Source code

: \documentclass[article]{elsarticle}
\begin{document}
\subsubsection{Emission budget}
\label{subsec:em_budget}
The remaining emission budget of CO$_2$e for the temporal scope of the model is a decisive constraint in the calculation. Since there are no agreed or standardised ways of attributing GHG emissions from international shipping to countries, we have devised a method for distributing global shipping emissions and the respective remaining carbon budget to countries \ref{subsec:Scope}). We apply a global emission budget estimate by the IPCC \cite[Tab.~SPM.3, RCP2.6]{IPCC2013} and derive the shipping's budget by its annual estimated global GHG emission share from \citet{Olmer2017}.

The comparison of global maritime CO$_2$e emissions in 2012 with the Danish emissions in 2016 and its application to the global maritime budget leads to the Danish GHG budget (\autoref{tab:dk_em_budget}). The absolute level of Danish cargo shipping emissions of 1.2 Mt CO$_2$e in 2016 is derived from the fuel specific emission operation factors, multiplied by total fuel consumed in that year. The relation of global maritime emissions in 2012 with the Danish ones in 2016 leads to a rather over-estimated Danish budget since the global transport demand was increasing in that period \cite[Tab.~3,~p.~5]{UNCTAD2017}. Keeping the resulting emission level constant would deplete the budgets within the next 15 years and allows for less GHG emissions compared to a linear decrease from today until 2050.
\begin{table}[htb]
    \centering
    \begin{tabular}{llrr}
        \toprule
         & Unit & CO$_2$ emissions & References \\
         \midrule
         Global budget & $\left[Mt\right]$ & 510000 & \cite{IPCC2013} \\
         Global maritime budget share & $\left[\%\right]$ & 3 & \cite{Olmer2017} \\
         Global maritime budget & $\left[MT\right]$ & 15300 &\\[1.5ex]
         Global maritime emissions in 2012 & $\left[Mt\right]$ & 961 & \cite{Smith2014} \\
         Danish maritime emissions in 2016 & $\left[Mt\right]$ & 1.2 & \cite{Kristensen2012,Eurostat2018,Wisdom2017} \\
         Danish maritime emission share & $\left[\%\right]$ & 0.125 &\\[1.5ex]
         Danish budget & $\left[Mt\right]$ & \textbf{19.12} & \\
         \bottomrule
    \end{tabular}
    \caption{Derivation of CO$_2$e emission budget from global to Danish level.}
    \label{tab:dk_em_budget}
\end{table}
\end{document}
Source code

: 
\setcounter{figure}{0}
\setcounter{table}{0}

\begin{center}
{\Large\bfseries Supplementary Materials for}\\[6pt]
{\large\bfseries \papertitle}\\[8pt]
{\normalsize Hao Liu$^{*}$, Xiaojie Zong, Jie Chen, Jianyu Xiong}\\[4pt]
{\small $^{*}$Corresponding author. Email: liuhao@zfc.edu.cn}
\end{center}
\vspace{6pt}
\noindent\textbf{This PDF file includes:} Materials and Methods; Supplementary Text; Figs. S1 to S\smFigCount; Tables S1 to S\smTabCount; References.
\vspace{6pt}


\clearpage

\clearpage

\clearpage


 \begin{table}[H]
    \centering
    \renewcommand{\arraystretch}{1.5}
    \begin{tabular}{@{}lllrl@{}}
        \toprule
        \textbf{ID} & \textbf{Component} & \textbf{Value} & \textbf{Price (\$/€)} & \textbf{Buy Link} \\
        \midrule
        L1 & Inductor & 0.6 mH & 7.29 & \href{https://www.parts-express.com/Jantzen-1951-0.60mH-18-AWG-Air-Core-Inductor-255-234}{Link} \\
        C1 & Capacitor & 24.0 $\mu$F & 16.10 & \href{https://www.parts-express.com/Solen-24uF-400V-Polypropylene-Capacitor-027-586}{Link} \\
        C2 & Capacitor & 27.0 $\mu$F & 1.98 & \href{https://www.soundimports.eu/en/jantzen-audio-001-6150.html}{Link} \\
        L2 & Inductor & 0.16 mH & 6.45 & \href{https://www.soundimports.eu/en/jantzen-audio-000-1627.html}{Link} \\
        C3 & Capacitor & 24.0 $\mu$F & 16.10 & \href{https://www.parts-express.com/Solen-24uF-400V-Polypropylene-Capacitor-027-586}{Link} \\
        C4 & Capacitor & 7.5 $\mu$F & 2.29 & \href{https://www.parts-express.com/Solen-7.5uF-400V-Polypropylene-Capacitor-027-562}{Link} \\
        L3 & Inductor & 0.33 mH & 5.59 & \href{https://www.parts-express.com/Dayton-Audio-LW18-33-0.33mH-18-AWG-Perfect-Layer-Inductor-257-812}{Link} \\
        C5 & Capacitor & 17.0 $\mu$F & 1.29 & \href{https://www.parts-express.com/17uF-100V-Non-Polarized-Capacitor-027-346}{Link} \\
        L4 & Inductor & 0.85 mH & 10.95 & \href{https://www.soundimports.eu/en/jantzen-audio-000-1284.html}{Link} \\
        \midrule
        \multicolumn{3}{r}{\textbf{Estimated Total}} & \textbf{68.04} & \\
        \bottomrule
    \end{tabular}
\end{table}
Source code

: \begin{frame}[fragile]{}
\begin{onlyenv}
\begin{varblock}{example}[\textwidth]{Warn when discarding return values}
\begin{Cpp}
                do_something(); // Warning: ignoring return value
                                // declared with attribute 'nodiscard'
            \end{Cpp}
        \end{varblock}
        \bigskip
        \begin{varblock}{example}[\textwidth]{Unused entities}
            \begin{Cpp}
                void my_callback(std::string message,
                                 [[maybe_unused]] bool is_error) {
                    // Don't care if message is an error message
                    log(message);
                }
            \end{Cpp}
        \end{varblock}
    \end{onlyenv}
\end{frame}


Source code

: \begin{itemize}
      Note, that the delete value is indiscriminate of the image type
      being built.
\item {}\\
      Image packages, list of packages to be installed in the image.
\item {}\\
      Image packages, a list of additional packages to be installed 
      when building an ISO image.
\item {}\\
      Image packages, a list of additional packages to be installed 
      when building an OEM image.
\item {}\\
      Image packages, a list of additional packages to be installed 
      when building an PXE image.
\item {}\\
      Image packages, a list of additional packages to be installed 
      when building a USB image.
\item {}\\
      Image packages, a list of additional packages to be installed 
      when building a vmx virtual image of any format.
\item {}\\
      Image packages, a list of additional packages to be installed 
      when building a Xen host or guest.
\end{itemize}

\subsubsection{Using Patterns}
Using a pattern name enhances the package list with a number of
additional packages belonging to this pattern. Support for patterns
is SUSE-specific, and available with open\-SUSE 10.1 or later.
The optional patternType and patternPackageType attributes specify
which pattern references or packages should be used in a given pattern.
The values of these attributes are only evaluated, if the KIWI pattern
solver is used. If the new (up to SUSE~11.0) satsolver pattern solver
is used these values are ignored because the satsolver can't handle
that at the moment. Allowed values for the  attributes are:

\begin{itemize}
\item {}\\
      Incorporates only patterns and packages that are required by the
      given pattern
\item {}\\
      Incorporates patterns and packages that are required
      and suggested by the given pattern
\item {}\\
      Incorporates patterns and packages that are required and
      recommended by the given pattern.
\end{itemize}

......

**WHAT YOU WILL DO**
Find each line above that contains "Inductor", and copy those lines.

**REPLY**
        L1 & Inductor & 0.6 mH & 7.29 & \href{https://www.parts-express.com/Jantzen-1951-0.60mH-18-AWG-Air-Core-Inductor-255-234}{Link} \\
        L2 & Inductor & 0.16 mH & 6.45 & \href{https://www.soundimports.eu/en/jantzen-audio-000-1627.html}{Link} \\
        L3 & Inductor & 0.33 mH & 5.59 & \href{https://www.parts-express.com/Dayton-Audio-LW18-33-0.33mH-18-AWG-Perfect-Layer-Inductor-257-812}{Link} \\
        L4 & Inductor & 0.85 mH & 10.95 & \href{https://www.soundimports.eu/en/jantzen-audio-000-1284.html}{Link} \\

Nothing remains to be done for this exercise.